-- DATASET follows --

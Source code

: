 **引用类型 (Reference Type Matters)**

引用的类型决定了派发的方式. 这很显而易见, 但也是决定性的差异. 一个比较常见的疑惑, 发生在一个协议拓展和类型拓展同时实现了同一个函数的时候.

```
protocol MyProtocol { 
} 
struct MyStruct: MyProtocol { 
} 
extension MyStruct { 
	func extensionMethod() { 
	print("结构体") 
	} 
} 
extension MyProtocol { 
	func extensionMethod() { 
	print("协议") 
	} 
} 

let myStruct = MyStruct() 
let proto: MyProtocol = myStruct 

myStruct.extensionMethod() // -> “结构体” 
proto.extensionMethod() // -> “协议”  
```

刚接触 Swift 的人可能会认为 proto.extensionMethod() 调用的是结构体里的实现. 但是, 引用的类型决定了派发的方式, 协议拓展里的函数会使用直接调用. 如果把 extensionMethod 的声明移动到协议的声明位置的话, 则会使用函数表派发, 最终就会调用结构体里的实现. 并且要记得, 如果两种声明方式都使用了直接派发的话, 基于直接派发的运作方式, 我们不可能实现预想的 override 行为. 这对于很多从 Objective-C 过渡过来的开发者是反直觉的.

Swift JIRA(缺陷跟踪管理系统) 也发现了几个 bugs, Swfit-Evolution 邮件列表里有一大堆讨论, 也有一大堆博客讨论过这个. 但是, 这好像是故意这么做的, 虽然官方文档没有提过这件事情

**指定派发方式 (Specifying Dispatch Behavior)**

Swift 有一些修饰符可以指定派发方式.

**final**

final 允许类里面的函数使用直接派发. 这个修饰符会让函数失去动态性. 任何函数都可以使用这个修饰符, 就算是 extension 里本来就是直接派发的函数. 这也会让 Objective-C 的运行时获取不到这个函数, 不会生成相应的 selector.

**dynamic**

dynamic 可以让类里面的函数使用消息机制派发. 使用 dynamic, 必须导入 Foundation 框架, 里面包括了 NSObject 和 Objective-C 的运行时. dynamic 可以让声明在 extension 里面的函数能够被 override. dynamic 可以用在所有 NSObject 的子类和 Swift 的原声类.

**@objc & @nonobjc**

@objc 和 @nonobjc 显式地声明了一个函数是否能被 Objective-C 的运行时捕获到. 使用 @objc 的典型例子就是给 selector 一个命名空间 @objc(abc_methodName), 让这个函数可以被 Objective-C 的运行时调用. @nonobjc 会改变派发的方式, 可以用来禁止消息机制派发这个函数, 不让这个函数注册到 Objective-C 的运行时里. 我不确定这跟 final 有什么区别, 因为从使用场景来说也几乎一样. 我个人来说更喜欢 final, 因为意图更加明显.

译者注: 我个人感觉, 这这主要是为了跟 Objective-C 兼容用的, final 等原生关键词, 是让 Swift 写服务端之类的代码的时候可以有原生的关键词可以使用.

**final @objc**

-- DATASET concluded --

EXERCISE — Wherever a line in the entries holds "引用的类型决定了派发的方式", copy that line.

ANSWER SECTION —
引用的类型决定了派发的方式. 这很显而易见, 但也是决定性的差异. 一个比较常见的疑惑, 发生在一个协议拓展和类型拓展同时实现了同一个函数的时候.
刚接触 Swift 的人可能会认为 proto.extensionMethod() 调用的是结构体里的实现. 但是, 引用的类型决定了派发的方式, 协议拓展里的函数会使用直接调用. 如果把 extensionMethod 的声明移动到协议的声明位置的话, 则会使用函数表派发, 最终就会调用结构体里的实现. 并且要记得, 如果两种声明方式都使用了直接派发的话, 基于直接派发的运作方式, 我们不可能实现预想的 override 行为. 这对于很多从 Objective-C 过渡过来的开发者是反直觉的.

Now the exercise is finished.